• _Aim of the task_
Those lines of the data that hold the word "Towards" are to be copied out.

• _Extracted data_

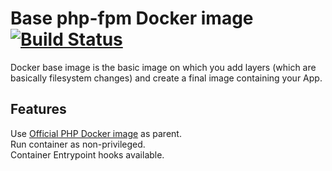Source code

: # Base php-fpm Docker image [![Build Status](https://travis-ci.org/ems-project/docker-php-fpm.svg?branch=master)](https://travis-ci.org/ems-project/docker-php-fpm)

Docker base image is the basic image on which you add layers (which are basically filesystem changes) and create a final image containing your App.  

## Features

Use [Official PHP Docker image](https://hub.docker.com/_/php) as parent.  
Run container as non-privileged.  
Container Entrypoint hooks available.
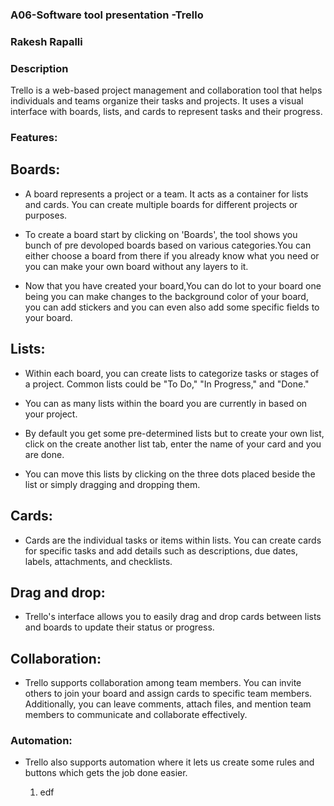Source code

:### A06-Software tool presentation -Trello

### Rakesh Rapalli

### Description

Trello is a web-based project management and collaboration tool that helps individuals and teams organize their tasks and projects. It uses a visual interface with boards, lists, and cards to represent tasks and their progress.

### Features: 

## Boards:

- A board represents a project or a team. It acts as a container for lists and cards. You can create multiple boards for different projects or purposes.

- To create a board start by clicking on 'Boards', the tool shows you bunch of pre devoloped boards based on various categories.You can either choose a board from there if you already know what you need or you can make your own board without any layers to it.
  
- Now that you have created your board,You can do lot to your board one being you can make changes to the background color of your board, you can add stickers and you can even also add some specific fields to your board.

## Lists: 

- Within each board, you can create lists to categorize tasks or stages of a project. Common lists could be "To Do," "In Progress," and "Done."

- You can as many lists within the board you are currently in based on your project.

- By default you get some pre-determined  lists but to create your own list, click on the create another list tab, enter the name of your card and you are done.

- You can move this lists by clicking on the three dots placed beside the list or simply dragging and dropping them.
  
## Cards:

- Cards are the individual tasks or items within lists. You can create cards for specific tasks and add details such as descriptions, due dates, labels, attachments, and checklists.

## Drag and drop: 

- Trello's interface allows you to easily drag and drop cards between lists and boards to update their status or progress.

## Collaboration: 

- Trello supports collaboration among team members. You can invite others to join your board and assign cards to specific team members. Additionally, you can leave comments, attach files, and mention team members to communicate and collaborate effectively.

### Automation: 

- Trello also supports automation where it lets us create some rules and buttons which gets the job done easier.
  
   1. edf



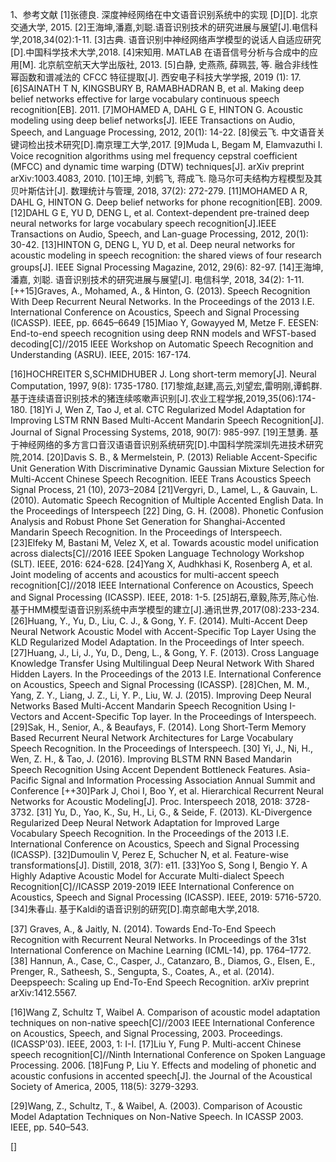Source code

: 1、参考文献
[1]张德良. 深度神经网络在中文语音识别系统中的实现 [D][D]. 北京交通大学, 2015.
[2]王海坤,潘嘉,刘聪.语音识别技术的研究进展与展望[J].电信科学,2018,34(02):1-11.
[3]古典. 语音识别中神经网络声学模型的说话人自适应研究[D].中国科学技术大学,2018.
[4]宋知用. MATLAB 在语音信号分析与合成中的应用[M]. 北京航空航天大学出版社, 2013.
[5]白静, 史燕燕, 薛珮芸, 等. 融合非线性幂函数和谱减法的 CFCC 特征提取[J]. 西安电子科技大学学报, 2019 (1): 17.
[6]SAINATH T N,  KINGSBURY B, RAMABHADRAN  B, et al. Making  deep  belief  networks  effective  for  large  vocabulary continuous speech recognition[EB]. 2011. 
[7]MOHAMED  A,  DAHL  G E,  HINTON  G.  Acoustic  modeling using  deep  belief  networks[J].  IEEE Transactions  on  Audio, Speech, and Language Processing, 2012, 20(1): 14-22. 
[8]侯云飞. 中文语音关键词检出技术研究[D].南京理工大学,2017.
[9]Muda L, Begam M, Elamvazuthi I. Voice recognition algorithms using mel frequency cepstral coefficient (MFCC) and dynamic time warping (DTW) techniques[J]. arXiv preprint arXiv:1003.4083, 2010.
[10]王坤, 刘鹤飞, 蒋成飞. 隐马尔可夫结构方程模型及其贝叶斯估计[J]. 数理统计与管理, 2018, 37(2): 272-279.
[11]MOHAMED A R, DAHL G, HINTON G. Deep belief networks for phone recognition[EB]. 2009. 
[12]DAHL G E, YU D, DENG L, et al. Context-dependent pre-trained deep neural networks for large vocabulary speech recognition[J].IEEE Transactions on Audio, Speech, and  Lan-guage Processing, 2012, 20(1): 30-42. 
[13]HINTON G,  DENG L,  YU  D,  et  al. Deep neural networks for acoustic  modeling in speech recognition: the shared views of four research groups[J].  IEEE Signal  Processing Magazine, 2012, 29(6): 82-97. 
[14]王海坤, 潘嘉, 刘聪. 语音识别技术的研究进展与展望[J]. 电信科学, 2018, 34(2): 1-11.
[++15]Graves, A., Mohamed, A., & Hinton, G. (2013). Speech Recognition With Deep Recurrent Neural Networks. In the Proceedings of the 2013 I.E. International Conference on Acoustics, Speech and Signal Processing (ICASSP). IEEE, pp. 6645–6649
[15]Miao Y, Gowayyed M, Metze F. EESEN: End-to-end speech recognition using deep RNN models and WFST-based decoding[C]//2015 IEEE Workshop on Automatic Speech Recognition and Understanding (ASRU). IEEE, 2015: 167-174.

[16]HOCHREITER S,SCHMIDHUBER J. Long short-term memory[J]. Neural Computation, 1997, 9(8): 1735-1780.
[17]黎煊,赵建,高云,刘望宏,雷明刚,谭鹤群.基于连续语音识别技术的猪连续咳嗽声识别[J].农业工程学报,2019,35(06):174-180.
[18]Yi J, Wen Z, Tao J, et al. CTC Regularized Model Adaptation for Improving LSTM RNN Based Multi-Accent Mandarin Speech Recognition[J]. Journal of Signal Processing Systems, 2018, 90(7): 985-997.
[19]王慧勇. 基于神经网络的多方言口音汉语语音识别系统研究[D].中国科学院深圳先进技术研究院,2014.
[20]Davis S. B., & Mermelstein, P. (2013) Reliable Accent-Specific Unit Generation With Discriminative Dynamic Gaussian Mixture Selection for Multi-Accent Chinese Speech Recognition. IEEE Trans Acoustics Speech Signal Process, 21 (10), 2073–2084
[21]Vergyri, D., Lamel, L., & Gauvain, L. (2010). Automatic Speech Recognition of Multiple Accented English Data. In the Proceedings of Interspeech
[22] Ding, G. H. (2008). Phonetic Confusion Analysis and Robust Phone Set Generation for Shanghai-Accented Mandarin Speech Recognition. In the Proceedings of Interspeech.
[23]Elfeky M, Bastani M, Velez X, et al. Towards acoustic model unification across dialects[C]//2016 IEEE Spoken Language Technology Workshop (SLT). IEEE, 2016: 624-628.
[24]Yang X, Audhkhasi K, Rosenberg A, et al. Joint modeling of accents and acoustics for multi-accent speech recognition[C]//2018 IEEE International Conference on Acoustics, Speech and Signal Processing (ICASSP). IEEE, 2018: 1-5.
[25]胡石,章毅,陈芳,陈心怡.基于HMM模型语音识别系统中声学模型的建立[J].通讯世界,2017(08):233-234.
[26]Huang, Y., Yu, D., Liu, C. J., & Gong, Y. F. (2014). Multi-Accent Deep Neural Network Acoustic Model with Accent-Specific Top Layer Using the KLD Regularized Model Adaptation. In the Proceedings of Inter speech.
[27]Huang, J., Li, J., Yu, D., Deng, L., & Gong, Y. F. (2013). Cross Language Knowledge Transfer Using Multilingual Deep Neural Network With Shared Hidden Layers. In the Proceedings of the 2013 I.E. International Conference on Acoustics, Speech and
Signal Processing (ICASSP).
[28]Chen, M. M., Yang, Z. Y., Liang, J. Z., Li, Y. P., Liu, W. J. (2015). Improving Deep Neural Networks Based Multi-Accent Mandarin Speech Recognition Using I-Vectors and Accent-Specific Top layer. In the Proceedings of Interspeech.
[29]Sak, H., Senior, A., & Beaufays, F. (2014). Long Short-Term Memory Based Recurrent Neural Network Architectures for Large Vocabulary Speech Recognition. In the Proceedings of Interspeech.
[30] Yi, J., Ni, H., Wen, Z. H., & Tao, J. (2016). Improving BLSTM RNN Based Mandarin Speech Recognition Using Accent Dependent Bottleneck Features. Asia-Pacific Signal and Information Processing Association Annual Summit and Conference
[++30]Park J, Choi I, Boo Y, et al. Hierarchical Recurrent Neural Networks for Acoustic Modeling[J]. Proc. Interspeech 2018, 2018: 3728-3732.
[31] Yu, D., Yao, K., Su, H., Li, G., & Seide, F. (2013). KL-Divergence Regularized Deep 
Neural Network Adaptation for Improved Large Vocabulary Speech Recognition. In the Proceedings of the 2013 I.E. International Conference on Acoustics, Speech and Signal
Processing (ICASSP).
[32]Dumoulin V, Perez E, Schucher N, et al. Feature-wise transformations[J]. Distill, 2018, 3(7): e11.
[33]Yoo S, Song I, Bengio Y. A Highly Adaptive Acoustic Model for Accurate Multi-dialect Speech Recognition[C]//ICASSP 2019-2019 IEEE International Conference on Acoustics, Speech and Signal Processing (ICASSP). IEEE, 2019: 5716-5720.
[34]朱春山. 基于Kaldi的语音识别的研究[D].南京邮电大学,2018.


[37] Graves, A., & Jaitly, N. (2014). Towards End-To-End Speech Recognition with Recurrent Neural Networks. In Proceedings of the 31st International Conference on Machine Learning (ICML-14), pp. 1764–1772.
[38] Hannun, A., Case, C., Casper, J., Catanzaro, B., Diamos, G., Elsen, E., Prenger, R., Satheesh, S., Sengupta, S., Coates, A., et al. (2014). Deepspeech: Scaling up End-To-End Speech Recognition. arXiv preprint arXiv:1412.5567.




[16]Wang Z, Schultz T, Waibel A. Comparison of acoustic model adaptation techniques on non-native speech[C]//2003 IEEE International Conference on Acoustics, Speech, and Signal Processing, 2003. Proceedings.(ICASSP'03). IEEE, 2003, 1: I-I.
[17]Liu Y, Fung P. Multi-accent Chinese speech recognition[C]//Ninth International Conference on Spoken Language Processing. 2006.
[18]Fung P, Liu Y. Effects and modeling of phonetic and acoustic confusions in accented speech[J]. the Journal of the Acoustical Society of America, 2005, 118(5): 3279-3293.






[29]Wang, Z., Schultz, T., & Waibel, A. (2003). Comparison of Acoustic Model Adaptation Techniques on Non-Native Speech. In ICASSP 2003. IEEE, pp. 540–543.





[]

• _Response for this exercise_
[23]Elfeky M, Bastani M, Velez X, et al. Towards acoustic model unification across dialects[C]//2016 IEEE Spoken Language Technology Workshop (SLT). IEEE, 2016: 624-628.
[37] Graves, A., & Jaitly, N. (2014). Towards End-To-End Speech Recognition with Recurrent Neural Networks. In Proceedings of the 31st International Conference on Machine Learning (ICML-14), pp. 1764–1772.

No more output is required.